Electromagnetic radiation (more commonly called "light") is a mixture of radiation of different wavelengths and intensities. The light's spectrum records each wavelength's intensity. The spectrum of the incoming radiation is the physical variable underlying the color experience. As we will see, there are many more spectra than color sensations; in fact one may formally define a color to be the class of all those spectra which give rise to the same color sensation in humans.

A white surface reflects all wavelengths equally, while a black surface absorbs all wavelengths and does not reflect.

The familiar rainbow spectrum - named from the Latin word for image by Isaac Newton in 1666 - contains all those colors that consist of visible light of a single wavelength only, the pure spectral or chromatic colors:

red~ 625-740 nm
orange~ 590-625 nm
yellow~ 565-590 nm
green~ 520-565 nm
cyan~ 500-520 nm
blue~ 450-500 nm
indigo~ 430-450 nm
violet~ 380-430 nm

(The wavelengths are representative and are given in nanometers (nm). A list of other objects of similar size is available.)

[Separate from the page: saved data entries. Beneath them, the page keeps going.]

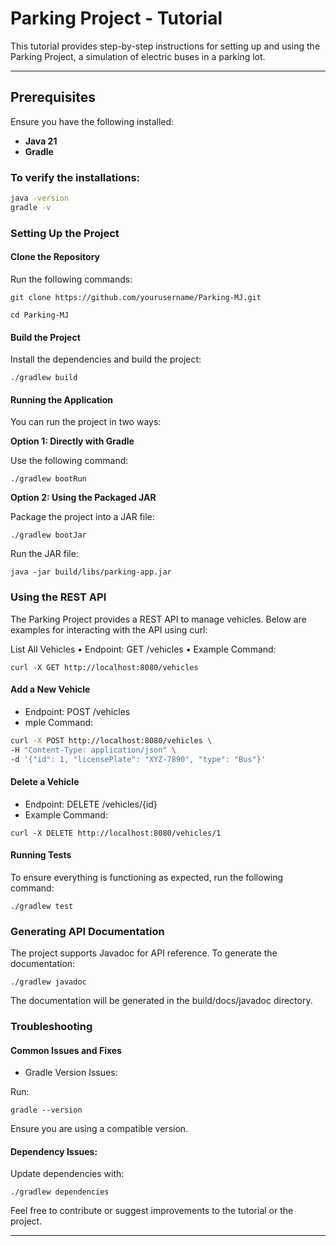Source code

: # Parking Project - Tutorial

This tutorial provides step-by-step instructions for setting up and using the Parking Project, a simulation of electric buses in a parking lot.

---

## Prerequisites

Ensure you have the following installed:
- **Java 21**
- **Gradle**

### To verify the installations:
```bash
java -version
gradle -v 
```

### Setting Up the Project

#### Clone the Repository

Run the following commands:

`git clone https://github.com/yourusername/Parking-MJ.git`

`cd Parking-MJ`

#### Build the Project

Install the dependencies and build the project:

`./gradlew build`

#### Running the Application

You can run the project in two ways:

**Option 1: Directly with Gradle**

Use the following command:

`./gradlew bootRun`

**Option 2: Using the Packaged JAR**

Package the project into a JAR file:

`./gradlew bootJar`

Run the JAR file:

`java -jar build/libs/parking-app.jar`

### Using the REST API

The Parking Project provides a REST API to manage vehicles. Below are examples for interacting with the API using curl:

List All Vehicles
	•	Endpoint: GET /vehicles
	•	Example Command:

`curl -X GET http://localhost:8080/vehicles`

#### Add a New Vehicle
- Endpoint: POST /vehicles
- mple Command:
```bash
curl -X POST http://localhost:8080/vehicles \
-H "Content-Type: application/json" \
-d '{"id": 1, "licensePlate": "XYZ-7890", "type": "Bus"}'
```

#### Delete a Vehicle
- Endpoint: DELETE /vehicles/{id}
- Example Command:

`curl -X DELETE http://localhost:8080/vehicles/1`

#### Running Tests

To ensure everything is functioning as expected, run the following command:

`./gradlew test`

### Generating API Documentation

The project supports Javadoc for API reference. To generate the documentation:

`./gradlew javadoc`

The documentation will be generated in the build/docs/javadoc directory.

### Troubleshooting

#### Common Issues and Fixes
- Gradle Version Issues:

Run:

`gradle --version`

Ensure you are using a compatible version.

#### Dependency Issues:
Update dependencies with:

`./gradlew dependencies`

Feel free to contribute or suggest improvements to the tutorial or the project.

---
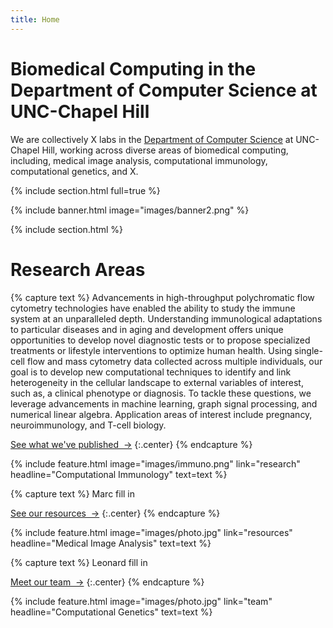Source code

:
 ```yaml
---
title: Home
---
```


# Biomedical Computing in the Department of Computer Science at UNC-Chapel Hill

We are collectively X labs in the [Department of Computer Science](https://cs.unc.edu) at UNC-Chapel Hill, working across diverse areas of biomedical computing, including, medical image analysis, computational immunology, computational genetics, and X. 
  <!--
{%
  include link.html
  type="github"
  icon=""
  text="Research Groups"
  link="greenelab/lab-website-template"
  style="button"
%}
{%
  include link.html
  type="docs"
  icon=""
  text="Recent Publications"
  link="https://github.com/greenelab/lab-website-template/wiki"
  style="button"
%}
{:.center}
-->
{% include section.html full=true %}

{% include banner.html image="images/banner2.png" %}

{% include section.html %}

# Research Areas 

{% capture text %}
Advancements in high-throughput polychromatic flow cytometry technologies have enabled the ability to study the immune system at an unparalleled depth.  Understanding immunological adaptations to particular diseases and in aging and development offers unique opportunities to develop novel diagnostic tests or to propose specialized treatments or lifestyle interventions to optimize human health. Using single-cell flow and mass cytometry data collected across multiple individuals, our goal is to develop new computational techniques to identify and link heterogeneity in the cellular landscape to external variables of interest, such as, a clinical phenotype or diagnosis. To tackle these questions, we leverage advancements in machine learning, graph signal processing, and numerical linear algebra. Application areas of interest include pregnancy, neuroimmunology, and T-cell biology.

[See what we've published &nbsp;→](research)
{:.center}
{% endcapture %}

{%
  include feature.html
  image="images/immuno.png"
  link="research"
  headline="Computational Immunology"
  text=text
%}

{% capture text %}
Marc fill in

[See our resources &nbsp;→](resources)
{:.center}
{% endcapture %}

{%
  include feature.html
  image="images/photo.jpg"
  link="resources"
  headline="Medical Image Analysis"
  text=text
%}

{% capture text %}
Leonard fill in

[Meet our team &nbsp;→](team)
{:.center}
{% endcapture %}

{%
  include feature.html
  image="images/photo.jpg"
  link="team"
  headline="Computational Genetics"
  text=text
%}

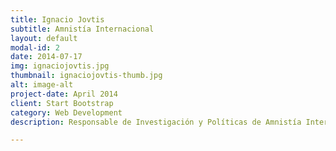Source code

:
 ```yaml
---
title: Ignacio Jovtis
subtitle: Amnistía Internacional
layout: default
modal-id: 2
date: 2014-07-17
img: ignaciojovtis.jpg
thumbnail: ignaciojovtis-thumb.jpg
alt: image-alt
project-date: April 2014
client: Start Bootstrap
category: Web Development
description: Responsable de Investigación y Políticas de Amnistía Internacional en España. AI usa testimonios, cartografía digital datos y fotografía satelitales para denunciar y producir evidencias de abusos de los derechos humanos en la guerra en Siria, de la apropiación militar de tierras en pueblos rohingyas y sobre la crisis de refugiados en el Mediterráneo.

---
```

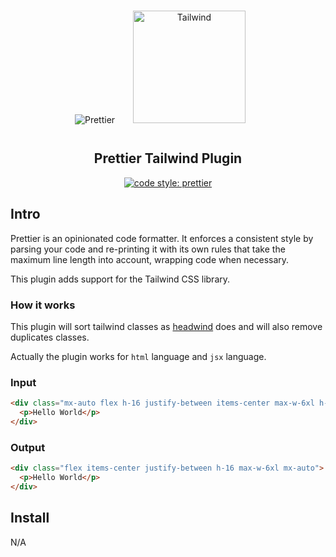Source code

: <div align="center">
<img alt="Prettier"
  src="https://raw.githubusercontent.com/prettier/prettier-logo/master/images/prettier-icon-light.png">
<img alt="Tailwind" height="180" hspace="25" vspace="15"
  src="https://i.pinimg.com/originals/61/f5/e0/61f5e0d554161a814ddc713d3ff9c3fe.png">
</div>

<h2 align="center">Prettier Tailwind Plugin</h2>

<p align="center">

  <a href="#badge">
    <img alt="code style: prettier" src="https://img.shields.io/badge/code_style-prettier-ff69b4.svg?style=flat-square">
  </a>
</p>

## Intro

Prettier is an opinionated code formatter. It enforces a consistent style by parsing your code and re-printing it with its own rules that take the maximum line length into account, wrapping code when necessary.

This plugin adds support for the Tailwind CSS library.

### How it works

This plugin will sort tailwind classes as [headwind](https://github.com/heybourn/headwind) does and will also remove duplicates classes.

Actually the plugin works for `html` language and `jsx` language.

### Input

```html
<div class="mx-auto flex h-16 justify-between items-center max-w-6xl h-16">
  <p>Hello World</p>
</div>
```

### Output

```html
<div class="flex items-center justify-between h-16 max-w-6xl mx-auto">
  <p>Hello World</p>
</div>
```

## Install

N/A
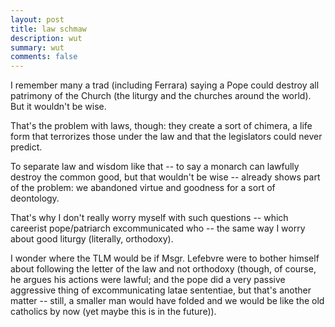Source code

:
 ```yaml
---
layout: post
title: law schmaw
description: wut
summary: wut
comments: false
---
```


I remember many a trad (including Ferrara) saying a Pope could destroy all patrimony of the Church (the liturgy and the churches around the world). But it wouldn't be wise.

That's the problem with laws, though: they create a sort of chimera, a life form that terrorizes those under the law and that the legislators could never predict.

To separate law and wisdom like that -- to say a monarch can lawfully destroy the common good, but that wouldn't be wise -- already shows part of the problem: we abandoned virtue and goodness for a sort of deontology.

That's why I don't really worry myself with such questions -- which careerist pope/patriarch excommunicated who -- the same way I worry about good liturgy (literally, orthodoxy).

I wonder where the TLM would be if Msgr. Lefebvre were to bother himself about following the letter of the law and not orthodoxy (though, of course, he argues his actions were lawful; and the pope did a very passive aggressive thing of excommunicating latae sententiae, but that's another matter -- still, a smaller man would have folded and we would be like the old catholics by now (yet maybe this is in the future)).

There are many colors which are not pure spectral colors, for instance brown or pink, or are iridescent or fluorescent.

Color Vision

Although Aristotle and other ancient scientists speculated on the nature of light and color vision, it was not until Newton that light was correctly identified as the source of the color sensation. Goethe studied the theory of colors and in 1801 Thomas Young proposed his trichromatic theory which was later refined by Hermann von Helmholtz. That theory was confirmed in the 1960s.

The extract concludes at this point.